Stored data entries
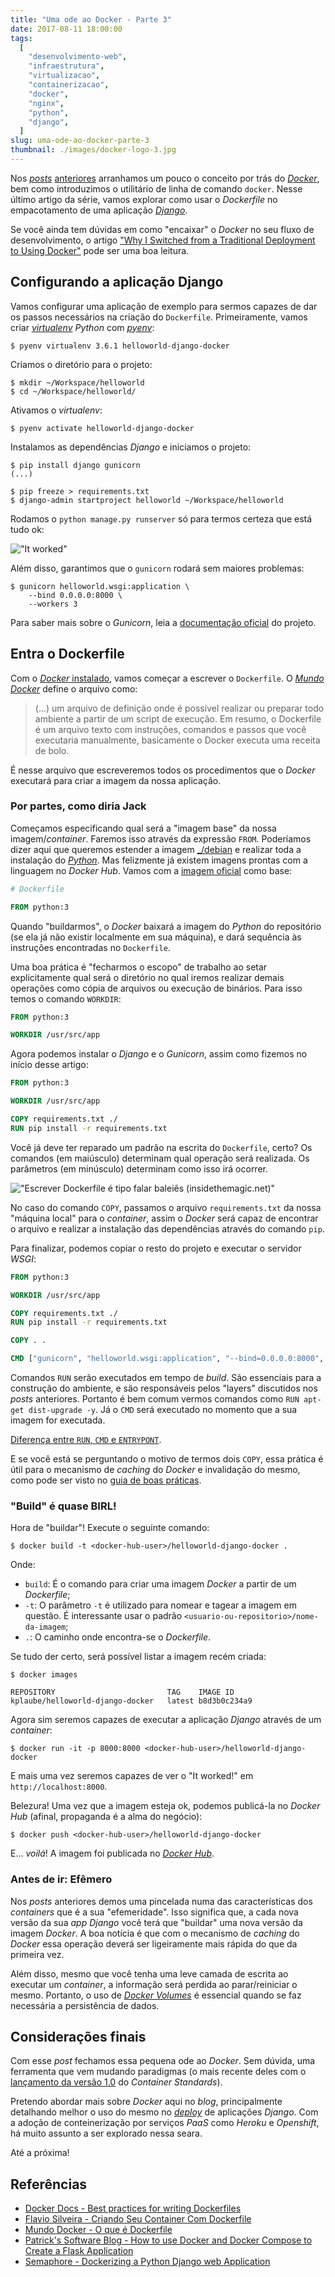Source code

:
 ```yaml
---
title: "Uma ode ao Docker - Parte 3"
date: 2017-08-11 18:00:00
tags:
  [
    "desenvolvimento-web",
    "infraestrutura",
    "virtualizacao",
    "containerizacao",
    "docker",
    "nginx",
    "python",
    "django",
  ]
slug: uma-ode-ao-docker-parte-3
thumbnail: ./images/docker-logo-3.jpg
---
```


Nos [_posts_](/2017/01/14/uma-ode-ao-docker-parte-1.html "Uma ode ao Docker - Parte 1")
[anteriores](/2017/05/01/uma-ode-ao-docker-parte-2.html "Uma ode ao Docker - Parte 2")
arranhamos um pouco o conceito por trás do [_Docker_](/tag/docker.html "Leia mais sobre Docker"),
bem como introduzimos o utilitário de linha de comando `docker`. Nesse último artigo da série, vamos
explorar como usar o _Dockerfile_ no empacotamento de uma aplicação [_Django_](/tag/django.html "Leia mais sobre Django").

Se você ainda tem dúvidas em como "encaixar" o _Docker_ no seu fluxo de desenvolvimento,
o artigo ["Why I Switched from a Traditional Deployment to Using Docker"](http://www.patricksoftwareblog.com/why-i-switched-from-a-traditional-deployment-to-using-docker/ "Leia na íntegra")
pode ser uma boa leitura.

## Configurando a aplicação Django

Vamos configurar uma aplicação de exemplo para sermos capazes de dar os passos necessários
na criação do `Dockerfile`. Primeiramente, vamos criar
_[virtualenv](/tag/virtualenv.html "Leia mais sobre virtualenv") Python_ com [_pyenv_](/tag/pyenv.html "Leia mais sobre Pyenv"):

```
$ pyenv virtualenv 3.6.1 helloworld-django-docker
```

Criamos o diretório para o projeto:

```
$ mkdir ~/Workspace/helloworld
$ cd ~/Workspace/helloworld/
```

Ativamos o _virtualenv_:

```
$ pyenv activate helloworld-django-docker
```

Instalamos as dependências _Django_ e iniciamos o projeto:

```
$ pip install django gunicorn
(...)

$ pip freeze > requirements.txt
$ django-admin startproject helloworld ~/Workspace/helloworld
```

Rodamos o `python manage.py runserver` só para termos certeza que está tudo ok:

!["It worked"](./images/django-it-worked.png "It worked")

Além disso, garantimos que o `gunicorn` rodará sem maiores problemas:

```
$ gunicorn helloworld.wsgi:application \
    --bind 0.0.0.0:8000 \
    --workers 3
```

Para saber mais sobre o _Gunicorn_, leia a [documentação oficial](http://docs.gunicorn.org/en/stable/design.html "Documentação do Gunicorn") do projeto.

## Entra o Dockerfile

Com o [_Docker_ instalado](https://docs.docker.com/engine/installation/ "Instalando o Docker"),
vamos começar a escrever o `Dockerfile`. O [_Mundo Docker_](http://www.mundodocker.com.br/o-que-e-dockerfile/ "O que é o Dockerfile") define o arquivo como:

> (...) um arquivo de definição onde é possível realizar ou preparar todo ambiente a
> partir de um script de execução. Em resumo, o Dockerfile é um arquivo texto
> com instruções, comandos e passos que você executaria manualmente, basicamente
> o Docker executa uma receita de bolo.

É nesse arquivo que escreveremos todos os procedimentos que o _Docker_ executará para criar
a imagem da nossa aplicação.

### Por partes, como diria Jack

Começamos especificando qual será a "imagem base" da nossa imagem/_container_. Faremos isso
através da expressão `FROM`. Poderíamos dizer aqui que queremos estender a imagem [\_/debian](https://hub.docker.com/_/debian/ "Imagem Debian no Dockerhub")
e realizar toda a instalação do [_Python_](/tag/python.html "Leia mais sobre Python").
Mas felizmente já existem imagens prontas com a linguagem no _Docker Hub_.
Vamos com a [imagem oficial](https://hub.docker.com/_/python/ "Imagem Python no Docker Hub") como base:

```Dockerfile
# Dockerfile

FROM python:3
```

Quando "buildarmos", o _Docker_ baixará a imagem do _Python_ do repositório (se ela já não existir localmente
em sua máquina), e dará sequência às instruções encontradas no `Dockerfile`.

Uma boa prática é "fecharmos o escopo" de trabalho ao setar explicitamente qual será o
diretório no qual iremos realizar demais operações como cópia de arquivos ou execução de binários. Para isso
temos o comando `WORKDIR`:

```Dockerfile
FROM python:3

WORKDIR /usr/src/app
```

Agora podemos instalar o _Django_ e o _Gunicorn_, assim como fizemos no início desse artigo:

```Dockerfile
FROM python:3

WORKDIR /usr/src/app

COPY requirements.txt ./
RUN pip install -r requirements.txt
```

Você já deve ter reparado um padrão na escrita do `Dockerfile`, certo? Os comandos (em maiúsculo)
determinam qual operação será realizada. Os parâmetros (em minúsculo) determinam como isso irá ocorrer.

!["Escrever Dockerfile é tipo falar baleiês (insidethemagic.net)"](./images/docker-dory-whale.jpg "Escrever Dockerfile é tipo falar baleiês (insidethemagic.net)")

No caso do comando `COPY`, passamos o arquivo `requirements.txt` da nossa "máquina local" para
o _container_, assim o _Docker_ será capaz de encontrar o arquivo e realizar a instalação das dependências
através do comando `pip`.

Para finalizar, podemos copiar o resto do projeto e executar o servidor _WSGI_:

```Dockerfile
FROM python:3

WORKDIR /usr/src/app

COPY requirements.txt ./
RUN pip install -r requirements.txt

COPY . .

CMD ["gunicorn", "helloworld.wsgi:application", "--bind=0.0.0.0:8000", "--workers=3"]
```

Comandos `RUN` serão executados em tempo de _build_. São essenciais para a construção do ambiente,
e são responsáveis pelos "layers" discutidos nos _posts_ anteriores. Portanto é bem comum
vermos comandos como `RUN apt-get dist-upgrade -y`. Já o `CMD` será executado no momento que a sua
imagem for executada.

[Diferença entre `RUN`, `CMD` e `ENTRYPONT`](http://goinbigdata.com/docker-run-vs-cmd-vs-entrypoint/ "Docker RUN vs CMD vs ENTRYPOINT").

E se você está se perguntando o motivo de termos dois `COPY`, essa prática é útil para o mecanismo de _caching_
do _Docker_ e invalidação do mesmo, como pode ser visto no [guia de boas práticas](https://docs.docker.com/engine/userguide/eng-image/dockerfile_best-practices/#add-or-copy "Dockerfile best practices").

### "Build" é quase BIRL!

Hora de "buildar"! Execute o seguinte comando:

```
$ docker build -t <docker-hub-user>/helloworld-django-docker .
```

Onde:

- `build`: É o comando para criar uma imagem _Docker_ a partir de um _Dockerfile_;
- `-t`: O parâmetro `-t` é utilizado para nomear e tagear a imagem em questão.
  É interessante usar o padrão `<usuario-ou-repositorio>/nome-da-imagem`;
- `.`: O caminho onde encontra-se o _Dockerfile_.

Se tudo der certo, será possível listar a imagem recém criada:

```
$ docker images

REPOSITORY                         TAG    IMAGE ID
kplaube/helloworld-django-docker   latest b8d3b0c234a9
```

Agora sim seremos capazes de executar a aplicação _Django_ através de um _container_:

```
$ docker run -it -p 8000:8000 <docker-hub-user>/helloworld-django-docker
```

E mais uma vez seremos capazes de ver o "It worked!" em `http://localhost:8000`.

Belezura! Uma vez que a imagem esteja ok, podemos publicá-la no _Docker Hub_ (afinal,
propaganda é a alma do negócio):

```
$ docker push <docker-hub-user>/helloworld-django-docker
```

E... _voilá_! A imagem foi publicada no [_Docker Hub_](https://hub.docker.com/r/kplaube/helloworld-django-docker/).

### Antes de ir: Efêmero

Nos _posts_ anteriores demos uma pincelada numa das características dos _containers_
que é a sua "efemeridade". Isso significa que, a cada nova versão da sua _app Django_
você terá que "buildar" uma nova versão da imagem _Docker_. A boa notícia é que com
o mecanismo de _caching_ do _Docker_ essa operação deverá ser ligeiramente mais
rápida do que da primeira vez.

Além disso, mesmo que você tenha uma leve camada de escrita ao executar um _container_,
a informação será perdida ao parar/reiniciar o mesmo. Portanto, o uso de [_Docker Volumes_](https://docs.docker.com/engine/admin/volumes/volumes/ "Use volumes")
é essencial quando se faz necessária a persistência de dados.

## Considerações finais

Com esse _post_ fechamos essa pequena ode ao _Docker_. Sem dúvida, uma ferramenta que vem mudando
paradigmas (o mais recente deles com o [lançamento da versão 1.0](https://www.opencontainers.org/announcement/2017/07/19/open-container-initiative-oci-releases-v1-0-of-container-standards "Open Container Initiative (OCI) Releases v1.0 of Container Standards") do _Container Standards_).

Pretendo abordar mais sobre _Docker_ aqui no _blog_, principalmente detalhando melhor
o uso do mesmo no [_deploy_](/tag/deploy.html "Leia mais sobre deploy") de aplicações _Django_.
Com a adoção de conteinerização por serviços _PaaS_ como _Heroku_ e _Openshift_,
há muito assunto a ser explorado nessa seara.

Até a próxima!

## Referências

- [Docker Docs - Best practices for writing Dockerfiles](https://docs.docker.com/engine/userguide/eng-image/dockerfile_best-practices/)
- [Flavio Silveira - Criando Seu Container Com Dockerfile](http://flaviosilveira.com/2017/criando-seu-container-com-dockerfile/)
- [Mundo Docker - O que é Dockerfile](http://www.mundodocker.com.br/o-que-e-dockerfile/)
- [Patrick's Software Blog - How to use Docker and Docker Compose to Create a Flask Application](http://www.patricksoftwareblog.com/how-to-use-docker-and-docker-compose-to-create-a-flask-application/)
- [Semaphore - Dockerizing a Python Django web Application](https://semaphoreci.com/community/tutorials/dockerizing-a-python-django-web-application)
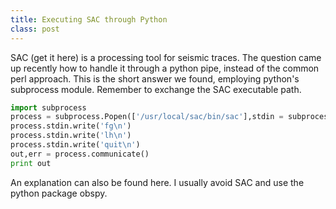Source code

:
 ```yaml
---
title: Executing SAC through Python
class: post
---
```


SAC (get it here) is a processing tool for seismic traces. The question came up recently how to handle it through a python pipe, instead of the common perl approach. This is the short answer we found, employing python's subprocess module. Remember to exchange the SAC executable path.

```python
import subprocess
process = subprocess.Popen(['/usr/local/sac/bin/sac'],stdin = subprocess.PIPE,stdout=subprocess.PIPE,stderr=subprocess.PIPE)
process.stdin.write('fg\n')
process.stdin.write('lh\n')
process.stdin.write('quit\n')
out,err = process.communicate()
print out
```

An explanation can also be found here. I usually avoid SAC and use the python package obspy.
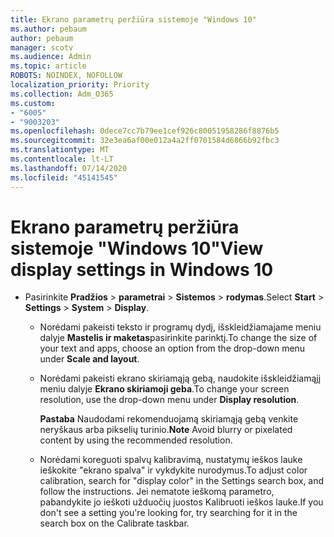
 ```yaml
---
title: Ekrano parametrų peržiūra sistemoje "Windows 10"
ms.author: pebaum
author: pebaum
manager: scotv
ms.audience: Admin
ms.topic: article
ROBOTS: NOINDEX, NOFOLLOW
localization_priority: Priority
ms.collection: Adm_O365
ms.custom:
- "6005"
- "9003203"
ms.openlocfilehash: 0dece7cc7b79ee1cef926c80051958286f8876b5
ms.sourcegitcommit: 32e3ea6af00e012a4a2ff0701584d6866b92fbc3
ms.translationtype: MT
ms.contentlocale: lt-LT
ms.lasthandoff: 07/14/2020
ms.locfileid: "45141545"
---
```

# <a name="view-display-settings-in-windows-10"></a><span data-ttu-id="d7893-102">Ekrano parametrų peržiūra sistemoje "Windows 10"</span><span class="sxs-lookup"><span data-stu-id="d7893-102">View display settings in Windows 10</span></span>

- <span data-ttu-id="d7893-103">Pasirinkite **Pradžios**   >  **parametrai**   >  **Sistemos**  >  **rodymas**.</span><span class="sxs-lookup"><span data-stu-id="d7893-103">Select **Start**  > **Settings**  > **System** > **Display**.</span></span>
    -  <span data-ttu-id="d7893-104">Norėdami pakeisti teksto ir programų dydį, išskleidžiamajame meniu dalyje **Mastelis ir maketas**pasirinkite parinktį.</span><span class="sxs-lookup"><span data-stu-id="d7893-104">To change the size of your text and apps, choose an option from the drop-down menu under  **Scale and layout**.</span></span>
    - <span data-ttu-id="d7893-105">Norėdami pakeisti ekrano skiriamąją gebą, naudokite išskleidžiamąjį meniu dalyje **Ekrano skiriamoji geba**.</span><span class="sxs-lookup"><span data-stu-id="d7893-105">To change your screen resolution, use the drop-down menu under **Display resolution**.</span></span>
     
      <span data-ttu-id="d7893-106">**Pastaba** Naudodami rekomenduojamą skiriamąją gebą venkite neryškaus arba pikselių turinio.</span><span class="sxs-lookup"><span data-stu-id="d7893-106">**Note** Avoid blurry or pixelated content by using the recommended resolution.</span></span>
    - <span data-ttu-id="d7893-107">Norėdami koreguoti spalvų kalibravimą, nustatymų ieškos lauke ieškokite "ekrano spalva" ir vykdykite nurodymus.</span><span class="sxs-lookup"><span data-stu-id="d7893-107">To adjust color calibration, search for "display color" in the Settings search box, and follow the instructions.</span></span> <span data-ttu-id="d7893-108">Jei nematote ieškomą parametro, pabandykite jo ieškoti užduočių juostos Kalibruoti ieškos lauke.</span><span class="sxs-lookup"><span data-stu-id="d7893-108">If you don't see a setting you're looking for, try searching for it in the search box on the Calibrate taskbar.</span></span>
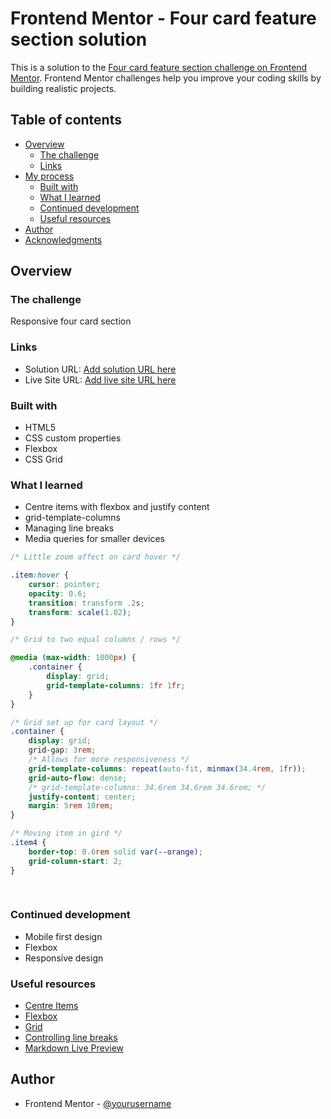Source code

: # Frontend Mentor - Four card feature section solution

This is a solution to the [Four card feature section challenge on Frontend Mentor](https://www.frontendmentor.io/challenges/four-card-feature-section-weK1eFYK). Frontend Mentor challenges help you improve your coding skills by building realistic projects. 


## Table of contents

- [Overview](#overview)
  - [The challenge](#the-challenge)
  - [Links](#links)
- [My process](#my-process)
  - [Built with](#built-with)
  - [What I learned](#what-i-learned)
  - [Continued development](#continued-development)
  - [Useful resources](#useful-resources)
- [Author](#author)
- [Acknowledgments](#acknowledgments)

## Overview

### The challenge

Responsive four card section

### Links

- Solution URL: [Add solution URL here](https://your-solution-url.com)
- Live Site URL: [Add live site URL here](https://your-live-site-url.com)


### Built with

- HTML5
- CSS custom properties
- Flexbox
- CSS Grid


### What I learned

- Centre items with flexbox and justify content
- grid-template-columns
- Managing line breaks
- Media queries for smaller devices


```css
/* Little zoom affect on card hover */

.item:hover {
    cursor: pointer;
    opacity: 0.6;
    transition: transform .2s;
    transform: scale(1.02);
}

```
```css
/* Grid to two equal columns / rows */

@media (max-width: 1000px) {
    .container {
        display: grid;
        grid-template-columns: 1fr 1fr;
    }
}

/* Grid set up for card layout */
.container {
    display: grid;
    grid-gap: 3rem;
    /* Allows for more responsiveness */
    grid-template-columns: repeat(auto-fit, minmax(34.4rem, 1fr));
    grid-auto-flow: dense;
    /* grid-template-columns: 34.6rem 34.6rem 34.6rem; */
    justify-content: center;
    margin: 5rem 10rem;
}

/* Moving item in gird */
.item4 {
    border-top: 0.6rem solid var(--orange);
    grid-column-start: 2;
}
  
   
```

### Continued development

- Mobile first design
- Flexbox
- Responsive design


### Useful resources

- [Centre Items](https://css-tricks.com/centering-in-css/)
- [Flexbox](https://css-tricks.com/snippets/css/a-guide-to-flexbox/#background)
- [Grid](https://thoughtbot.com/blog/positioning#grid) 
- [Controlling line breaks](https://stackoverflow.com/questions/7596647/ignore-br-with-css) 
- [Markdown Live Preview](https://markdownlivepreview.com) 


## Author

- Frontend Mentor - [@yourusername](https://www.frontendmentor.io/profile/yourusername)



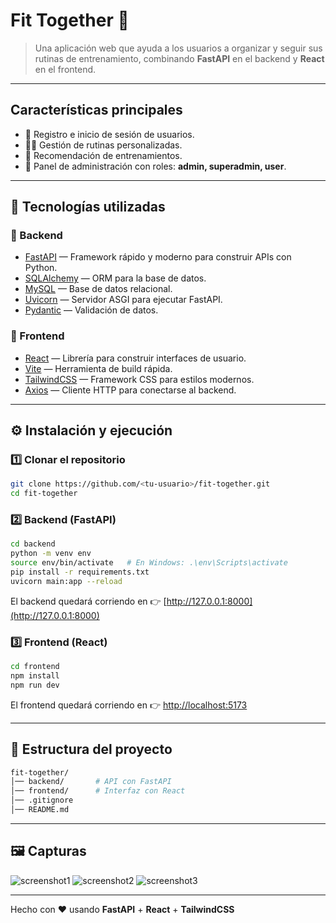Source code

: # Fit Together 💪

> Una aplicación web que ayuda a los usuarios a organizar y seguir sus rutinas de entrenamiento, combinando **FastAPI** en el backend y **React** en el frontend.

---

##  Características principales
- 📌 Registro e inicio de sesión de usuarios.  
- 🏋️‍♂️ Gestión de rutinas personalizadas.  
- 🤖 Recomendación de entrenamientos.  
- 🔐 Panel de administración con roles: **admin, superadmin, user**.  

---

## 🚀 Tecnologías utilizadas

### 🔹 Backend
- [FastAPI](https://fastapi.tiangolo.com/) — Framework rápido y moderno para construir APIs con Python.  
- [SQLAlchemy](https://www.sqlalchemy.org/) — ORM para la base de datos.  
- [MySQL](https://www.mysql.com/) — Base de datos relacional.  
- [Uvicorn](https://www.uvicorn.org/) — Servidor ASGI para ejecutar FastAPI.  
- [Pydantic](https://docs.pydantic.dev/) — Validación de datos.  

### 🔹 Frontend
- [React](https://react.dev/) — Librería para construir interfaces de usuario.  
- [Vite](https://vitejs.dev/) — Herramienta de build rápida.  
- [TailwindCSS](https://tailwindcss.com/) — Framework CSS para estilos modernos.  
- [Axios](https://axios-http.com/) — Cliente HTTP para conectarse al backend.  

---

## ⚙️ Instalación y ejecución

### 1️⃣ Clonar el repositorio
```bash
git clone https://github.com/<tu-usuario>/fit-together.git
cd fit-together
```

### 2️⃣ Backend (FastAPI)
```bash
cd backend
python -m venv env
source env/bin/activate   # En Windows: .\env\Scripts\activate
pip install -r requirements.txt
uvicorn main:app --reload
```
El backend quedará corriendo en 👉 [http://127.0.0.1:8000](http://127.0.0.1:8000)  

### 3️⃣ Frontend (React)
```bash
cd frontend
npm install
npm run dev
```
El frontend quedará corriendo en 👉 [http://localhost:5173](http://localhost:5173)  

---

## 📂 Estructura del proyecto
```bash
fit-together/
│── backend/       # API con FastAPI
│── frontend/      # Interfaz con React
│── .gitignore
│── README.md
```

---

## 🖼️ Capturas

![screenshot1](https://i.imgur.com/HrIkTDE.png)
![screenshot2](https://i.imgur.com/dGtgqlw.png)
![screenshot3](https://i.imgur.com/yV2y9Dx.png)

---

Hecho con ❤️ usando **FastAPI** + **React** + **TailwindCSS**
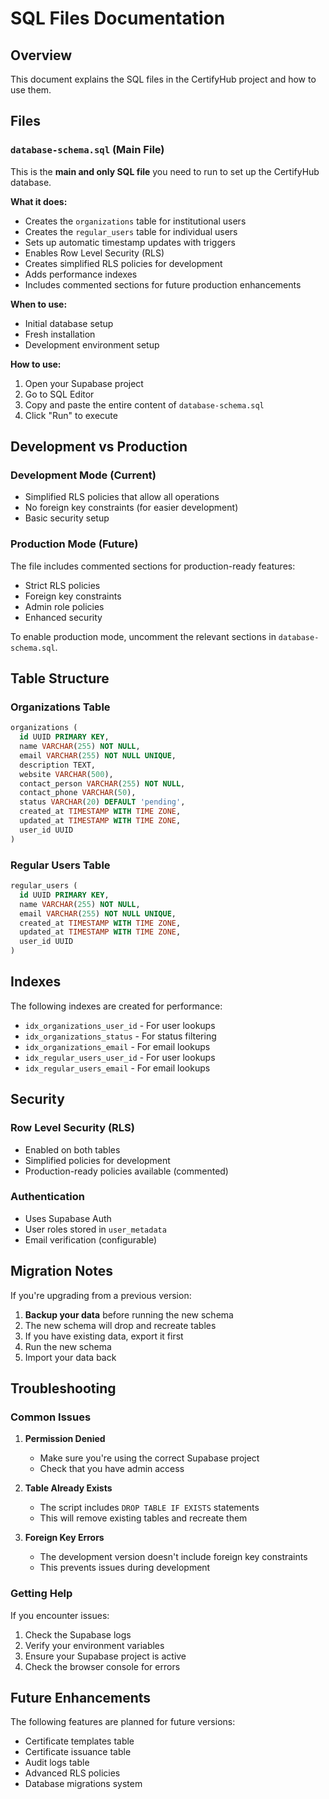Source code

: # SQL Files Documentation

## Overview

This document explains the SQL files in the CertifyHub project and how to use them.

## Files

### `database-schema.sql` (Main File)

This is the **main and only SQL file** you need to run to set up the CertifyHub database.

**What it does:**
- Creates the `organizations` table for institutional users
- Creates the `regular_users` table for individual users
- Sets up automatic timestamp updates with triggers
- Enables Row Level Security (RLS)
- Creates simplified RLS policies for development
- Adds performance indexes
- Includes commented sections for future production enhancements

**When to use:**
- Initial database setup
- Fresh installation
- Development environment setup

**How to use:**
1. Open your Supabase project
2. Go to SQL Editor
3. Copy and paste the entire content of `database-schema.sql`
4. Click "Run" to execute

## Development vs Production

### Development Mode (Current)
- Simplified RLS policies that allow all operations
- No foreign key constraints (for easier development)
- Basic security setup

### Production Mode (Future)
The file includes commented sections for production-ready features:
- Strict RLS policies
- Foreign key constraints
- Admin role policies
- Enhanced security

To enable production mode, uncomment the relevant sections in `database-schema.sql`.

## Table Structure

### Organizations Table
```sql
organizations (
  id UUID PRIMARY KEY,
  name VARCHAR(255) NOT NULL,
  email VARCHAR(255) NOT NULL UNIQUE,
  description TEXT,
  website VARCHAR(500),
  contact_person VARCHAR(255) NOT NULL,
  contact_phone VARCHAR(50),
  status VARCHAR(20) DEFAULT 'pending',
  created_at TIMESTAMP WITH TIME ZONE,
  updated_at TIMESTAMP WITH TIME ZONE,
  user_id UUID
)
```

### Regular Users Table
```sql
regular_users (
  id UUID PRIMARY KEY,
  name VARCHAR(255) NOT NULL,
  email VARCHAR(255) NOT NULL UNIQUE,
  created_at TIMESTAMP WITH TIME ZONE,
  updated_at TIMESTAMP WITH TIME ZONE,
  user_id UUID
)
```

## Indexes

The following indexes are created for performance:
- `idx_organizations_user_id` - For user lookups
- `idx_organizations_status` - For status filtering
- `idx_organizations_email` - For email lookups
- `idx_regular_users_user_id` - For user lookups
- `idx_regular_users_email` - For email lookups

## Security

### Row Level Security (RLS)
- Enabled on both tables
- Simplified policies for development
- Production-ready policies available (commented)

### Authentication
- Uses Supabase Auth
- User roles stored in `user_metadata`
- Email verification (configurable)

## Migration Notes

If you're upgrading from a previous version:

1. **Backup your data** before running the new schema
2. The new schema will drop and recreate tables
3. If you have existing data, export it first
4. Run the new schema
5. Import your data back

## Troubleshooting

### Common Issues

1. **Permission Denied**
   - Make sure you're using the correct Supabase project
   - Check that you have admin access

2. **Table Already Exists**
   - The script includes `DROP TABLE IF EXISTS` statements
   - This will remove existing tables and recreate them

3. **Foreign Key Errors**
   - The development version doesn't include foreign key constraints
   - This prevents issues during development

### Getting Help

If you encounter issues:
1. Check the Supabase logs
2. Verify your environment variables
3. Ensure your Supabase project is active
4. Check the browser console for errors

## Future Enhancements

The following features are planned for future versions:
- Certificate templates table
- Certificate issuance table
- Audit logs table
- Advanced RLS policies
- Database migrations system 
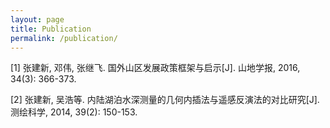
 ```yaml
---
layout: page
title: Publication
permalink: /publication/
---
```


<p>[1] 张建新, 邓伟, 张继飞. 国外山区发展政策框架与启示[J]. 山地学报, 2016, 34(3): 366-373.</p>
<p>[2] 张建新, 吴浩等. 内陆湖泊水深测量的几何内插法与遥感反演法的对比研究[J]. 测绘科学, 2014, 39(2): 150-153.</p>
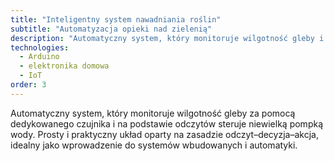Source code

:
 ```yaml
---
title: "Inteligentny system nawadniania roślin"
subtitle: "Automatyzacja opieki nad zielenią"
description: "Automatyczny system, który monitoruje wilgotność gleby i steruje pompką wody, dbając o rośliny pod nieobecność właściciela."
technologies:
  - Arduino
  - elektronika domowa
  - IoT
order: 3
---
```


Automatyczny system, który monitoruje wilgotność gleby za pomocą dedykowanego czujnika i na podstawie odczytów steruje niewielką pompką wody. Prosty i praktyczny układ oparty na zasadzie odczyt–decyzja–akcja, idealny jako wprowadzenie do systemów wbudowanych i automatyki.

§ **What the task asks**
Reproduce verbatim the lines above, from the line with "pakeisti teksto ir" through the line with "the recommended resolution.</span></span>".

§ **Exercise response**
    -  <span data-ttu-id="d7893-104">Norėdami pakeisti teksto ir programų dydį, išskleidžiamajame meniu dalyje **Mastelis ir maketas**pasirinkite parinktį.</span><span class="sxs-lookup"><span data-stu-id="d7893-104">To change the size of your text and apps, choose an option from the drop-down menu under  **Scale and layout**.</span></span>
    - <span data-ttu-id="d7893-105">Norėdami pakeisti ekrano skiriamąją gebą, naudokite išskleidžiamąjį meniu dalyje **Ekrano skiriamoji geba**.</span><span class="sxs-lookup"><span data-stu-id="d7893-105">To change your screen resolution, use the drop-down menu under **Display resolution**.</span></span>
     
      <span data-ttu-id="d7893-106">**Pastaba** Naudodami rekomenduojamą skiriamąją gebą venkite neryškaus arba pikselių turinio.</span><span class="sxs-lookup"><span data-stu-id="d7893-106">**Note** Avoid blurry or pixelated content by using the recommended resolution.</span></span>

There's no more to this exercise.